Data to examine section start

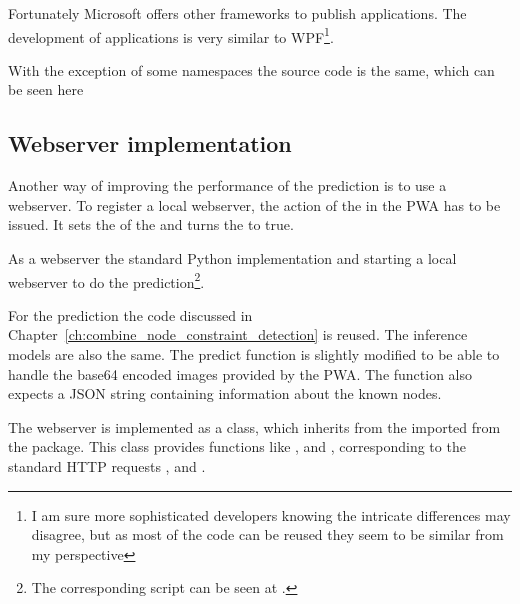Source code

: Fortunately Microsoft offers other frameworks to publish applications.
The development of  applications is very similar to WPF\footnote{I am sure more sophisticated developers knowing the intricate differences may disagree, but as most of the code can be reused they seem to be similar from my perspective}.

With the exception of some namespaces the source code is the same, which can be seen here 

\subsection{Webserver implementation}

Another way of improving the performance of the prediction is to use a webserver.
To register a local webserver, the  action of the  in the PWA has to be issued.
It sets the  of the  and turns the  to true.

As a webserver the standard Python implementation and starting a local webserver to do the prediction\footnote{The corresponding script can be seen at .}.


For the prediction the code discussed in Chapter~\ref{ch:combine_node_constraint_detection} is reused.
The inference models are also the same.
The predict function is slightly modified to be able to handle the base64 encoded images provided by the PWA.
The function also expects a JSON string containing information about the known nodes.

The webserver is implemented as a  class, which inherits from the  imported from the  package.
This class provides functions like ,  and , corresponding to the standard HTTP requests ,  and .




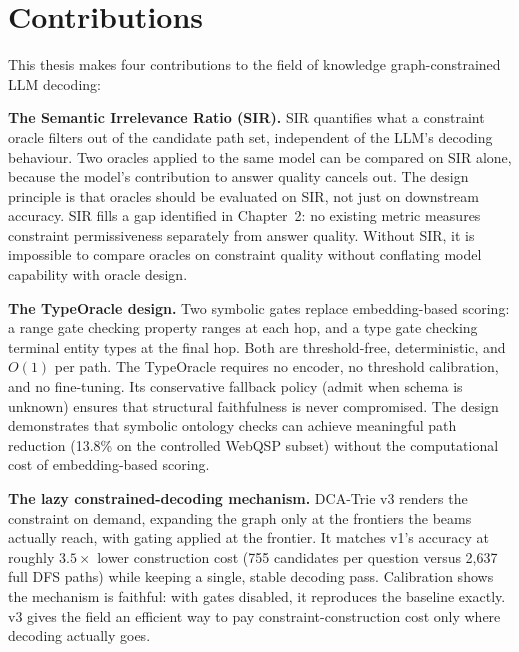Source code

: \section{Contributions}
\label{sec:ch5contributions}

This thesis makes four contributions to the field of knowledge graph-constrained LLM decoding:

\textbf{The Semantic Irrelevance Ratio (SIR).} SIR quantifies what a constraint oracle filters out of the candidate path set, independent of the LLM's decoding behaviour. Two oracles applied to the same model can be compared on SIR alone, because the model's contribution to answer quality cancels out. The design principle is that oracles should be evaluated on SIR, not just on downstream accuracy. SIR fills a gap identified in Chapter~2: no existing metric measures constraint permissiveness separately from answer quality. Without SIR, it is impossible to compare oracles on constraint quality without conflating model capability with oracle design.

\textbf{The TypeOracle design.} Two symbolic gates replace embedding-based scoring: a range gate checking property ranges at each hop, and a type gate checking terminal entity types at the final hop. Both are threshold-free, deterministic, and $O(1)$ per path. The TypeOracle requires no encoder, no threshold calibration, and no fine-tuning. Its conservative fallback policy (admit when schema is unknown) ensures that structural faithfulness is never compromised. The design demonstrates that symbolic ontology checks can achieve meaningful path reduction (13.8\% on the controlled WebQSP subset) without the computational cost of embedding-based scoring.

\textbf{The lazy constrained-decoding mechanism.} DCA-Trie v3 renders the constraint on demand, expanding the graph only at the frontiers the beams actually reach, with gating applied at the frontier. It matches v1's accuracy at roughly $3.5\times$ lower construction cost (755 candidates per question versus 2,637 full DFS paths) while keeping a single, stable decoding pass. Calibration shows the mechanism is faithful: with gates disabled, it reproduces the baseline exactly. v3 gives the field an efficient way to pay constraint-construction cost only where decoding actually goes.

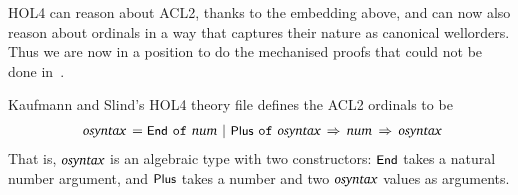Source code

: \documentclass[11pt]{llncs}
\renewcommand{\HOLConst}[1]{{\textsf{\upshape\small #1}}}
\renewcommand{\HOLTyOp}[1]{\mbox{\fontencoding{T1}\fontfamily{bch}\fontseries{m}\fontshape{it}\fontsize{9.5}{10}\selectfont #1}}
\renewcommand{\HOLinline}[1]{\ensuremath{#1}}
\newenvironment{holmath}{\begin{displaymath}\begin{array}{l}}{\end{array}\end{displaymath}\ignorespacesafterend}
\begin{document}
HOL4 can reason about ACL2, thanks to the embedding above, and can now also reason about ordinals in a way that captures their nature as canonical wellorders.
Thus we are now in a position to do the mechanised proofs that could not be done in~\cite{KaufmannSlind:tphols09:ordinal-pearl,ManoliosVroon:JAR2006:ordinal-arithmetic}.

Kaufmann and Slind's HOL4 theory file defines the ACL2 ordinals to be
\begin{holmath}
\,\,\HOLTyOp{osyntax}\,= \HOLConst{End}\,\mbox{\texttt{\,of\,}}\,\HOLTyOp{num}\,\ensuremath{{\,\mid\,}}\,\HOLConst{Plus}\,\mbox{\texttt{\,of\,}}\,\HOLTyOp{osyntax}\,\HOLTokenImp{}\,\HOLTyOp{num}\,\HOLTokenImp{}\,\HOLTyOp{osyntax}
\end{holmath}
That is, \HOLinline{\HOLTyOp{osyntax}} is an algebraic type with two constructors: \HOLinline{\HOLConst{End}} takes a natural number argument, and \HOLinline{\HOLConst{Plus}} takes a number and two \HOLinline{\HOLTyOp{osyntax}} values as arguments.
\end{document}
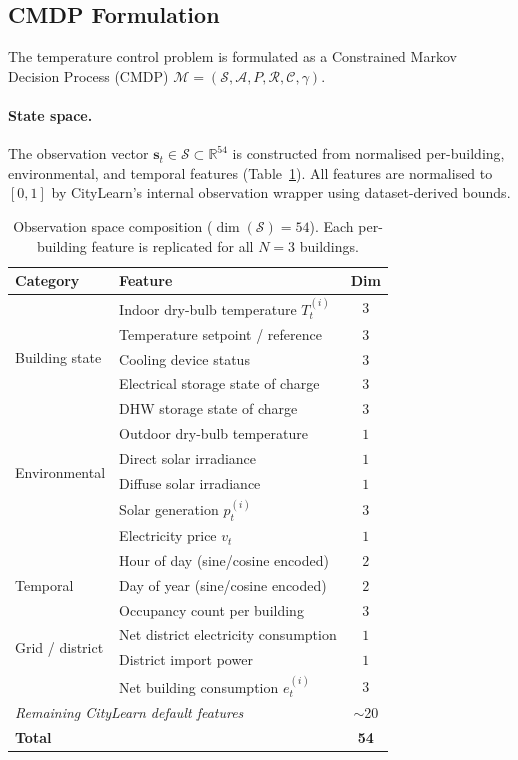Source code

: \subsection{CMDP Formulation}
\label{sec:temp-formulation}

The temperature control problem is formulated as a Constrained Markov Decision
Process (CMDP) $\mathcal{M} = (\mathcal{S}, \mathcal{A}, P, \mathcal{R},
\mathcal{C}, \gamma)$.

\paragraph{State space.}
The observation vector $\mathbf{s}_t \in \mathcal{S} \subset \mathbb{R}^{54}$
is constructed from normalised per-building, environmental, and temporal
features (Table~\ref{tab:observation-space}).  All features are normalised to
$[0, 1]$ by CityLearn's internal observation wrapper using dataset-derived
bounds.

\begin{table}[htbp]
\centering
\caption{Observation space composition ($\dim(\mathcal{S}) = 54$).  Each
  per-building feature is replicated for all $N=3$ buildings.}
\label{tab:observation-space}
\begin{tabular}{llc}
\toprule
\textbf{Category} & \textbf{Feature} & \textbf{Dim} \\
\midrule
\multirow{5}{*}{Building state}
  & Indoor dry-bulb temperature $T_t^{(i)}$ & $3$ \\
  & Temperature setpoint / reference & $3$ \\
  & Cooling device status & $3$ \\
  & Electrical storage state of charge & $3$ \\
  & DHW storage state of charge & $3$ \\
\midrule
\multirow{4}{*}{Environmental}
  & Outdoor dry-bulb temperature & $1$ \\
  & Direct solar irradiance & $1$ \\
  & Diffuse solar irradiance & $1$ \\
  & Solar generation $p_t^{(i)}$ & $3$ \\
  & Electricity price $v_t$ & $1$ \\
\midrule
\multirow{3}{*}{Temporal}
  & Hour of day (sine/cosine encoded) & $2$ \\
  & Day of year (sine/cosine encoded) & $2$ \\
  & Occupancy count per building & $3$ \\
\midrule
\multirow{2}{*}{Grid / district}
  & Net district electricity consumption & $1$ \\
  & District import power & $1$ \\
  & Net building consumption $e_t^{(i)}$ & $3$ \\
\midrule
\multicolumn{2}{l}{\textit{Remaining CityLearn default features}} & $\sim$20 \\
\bottomrule
\multicolumn{2}{l}{\textbf{Total}} & \textbf{54} \\
\end{tabular}
\end{table}

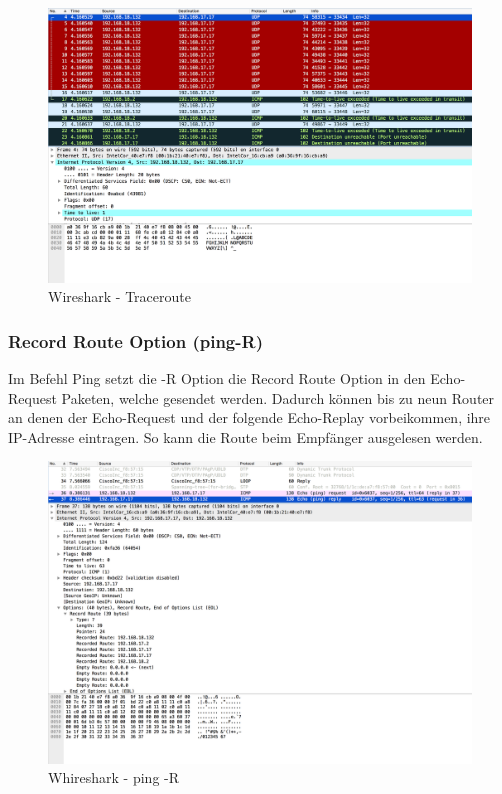 \begin{figure}[htb]
	\centering
  	\includegraphics[scale = 0.27]{pic/tracerouteKnoten}	
  	\caption{Wireshark - Traceroute}
	\label{fig1}
\end{figure}
\newpage
\subsubsection{Record Route Option (ping-R)}
Im Befehl Ping setzt die -R Option die Record Route Option in den Echo-Request Paketen, welche gesendet werden. Dadurch können bis zu neun Router an denen der Echo-Request und der folgende Echo-Replay vorbeikommen, ihre IP-Adresse eintragen. So kann die Route beim Empfänger ausgelesen werden. 
\newline
\newline
\begin{figure}[htb]
	\centering
  	\includegraphics[scale = 0.27]{pic/pingRKnoten}
  	\caption{Whireshark - ping -R}
	\label{fig2}
\end{figure}

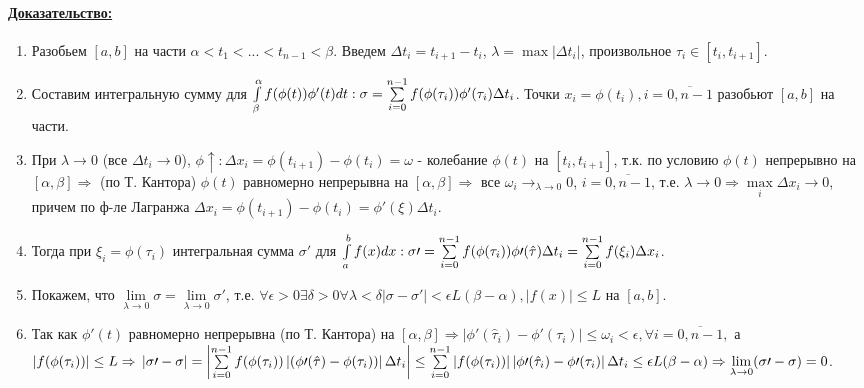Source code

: \documentclass{article}
\begin{document}
	\paragraph{\underline{Доказательство:}}
		\begin{enumerate}

			\item Разобьем $[a,b]$ на части $\alpha<t_1<...<t_{n-1}<\beta$. Введем $\Delta t_i=t_{i+1}-t_i$, $\lambda=\max|\Delta t_i|$, произвольное $\tau_i \in [t_i,t_{i+1}]$.

			\item Составим интегральную сумму для $\int\limits^\alpha_\beta f(\phi(t))\phi^\prime(t)dt: \\
			\sigma=\sum\limits^{n-1}_{i=0}f(\phi(\tau_i))\phi^\prime(\tau_i)\Delta t_i$. Точки $x_i=\phi(t_i), i=\overline{0,n-1}$ разобьют $[a,b]$ на части.

			\item При $\lambda \rightarrow 0$ (все $\Delta t_i \rightarrow 0$), $\phi\uparrow: \Delta x_i=\phi(t_{i+1})-\phi(t_i)=\omega$ - колебание $\phi(t)$ на $[t_i,t_{i+1}]$, т.к. по условию $\phi(t)$ непрерывно на $[\alpha,\beta] \Rightarrow $ (по Т. Кантора) $\phi(t)$ равномерно непрерывна на $[\alpha,\beta] \Rightarrow$ все $\omega_i \rightarrow_{\lambda \rightarrow 0} 0$, $i=\overline{0,n-1}$, т.е. $\lambda \rightarrow 0 \Rightarrow \max\limits_i \Delta x_i \rightarrow 0$, причем по ф-ле Лагранжа $\Delta x_i=\phi(t_{i+1})-\phi(t_i)=\phi\prime(\xi)\Delta t_i$.

			\item Тогда при $\xi_i = \phi(\tau_i)$ интегральная сумма $\sigma\prime$ для $\int\limits^b_af(x)dx: \\
			\sigma\prime=\sum\limits^{n-1}_{i=0}f(\phi(\tau_i))\phi\prime(\hat\tau)\Delta t_i = \sum\limits^{n-1}_{i=0}f(\xi_i)\Delta x_i$.

			\item Покажем, что $\lim\limits_{\lambda \rightarrow 0}\sigma=\lim\limits_{\lambda \rightarrow 0}\sigma\prime$, т.е. $\forall \epsilon>0 \exists\delta>0 \forall\lambda<\delta |\sigma-\sigma\prime|<\epsilon L(\beta-\alpha), |f(x)|\leq L$ на $[a,b]$.

			\item Так как $\phi\prime(t)$ равномерно непрерывна (по Т. Кантора) на $[\alpha,\beta] \Rightarrow \left|\phi\prime(\hat\tau_i)-\phi\prime(\tau_i)\right|\leq\omega_i<\epsilon, \forall i = \overline{0,n-1},$ а $\left|f(\phi(\tau_i))\right| \leq L \Rightarrow \\
			\left|\sigma\prime-\sigma\right| = \left|\sum\limits^{n-1}_{i=0} f(\phi(\tau_i))\left|(\phi\prime(\hat\tau)-\phi(\tau_i))\right|\Delta t_i\right| \leq \sum\limits^{n-1}_{i=0}\left|f(\phi(\tau_i))\right|\left|\phi\prime(\hat\tau_i)-\phi\prime(\tau_i)\right|\Delta t_i \leq \epsilon L(\beta-\alpha) \Rightarrow \lim\limits_{\lambda \rightarrow 0}(\sigma\prime-\sigma) = 0$. 

		\end{enumerate}
\end{document}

Data to examine section end

Task directions:
Repeat each line of the material, unaltered, from the first through the line with "Another way of", and include no pictures.

Solution to the problem:
Source code

: Fortunately Microsoft offers other frameworks to publish applications.
The development of  applications is very similar to WPF\footnote{I am sure more sophisticated developers knowing the intricate differences may disagree, but as most of the code can be reused they seem to be similar from my perspective}.

With the exception of some namespaces the source code is the same, which can be seen here 

\subsection{Webserver implementation}

Another way of improving the performance of the prediction is to use a webserver.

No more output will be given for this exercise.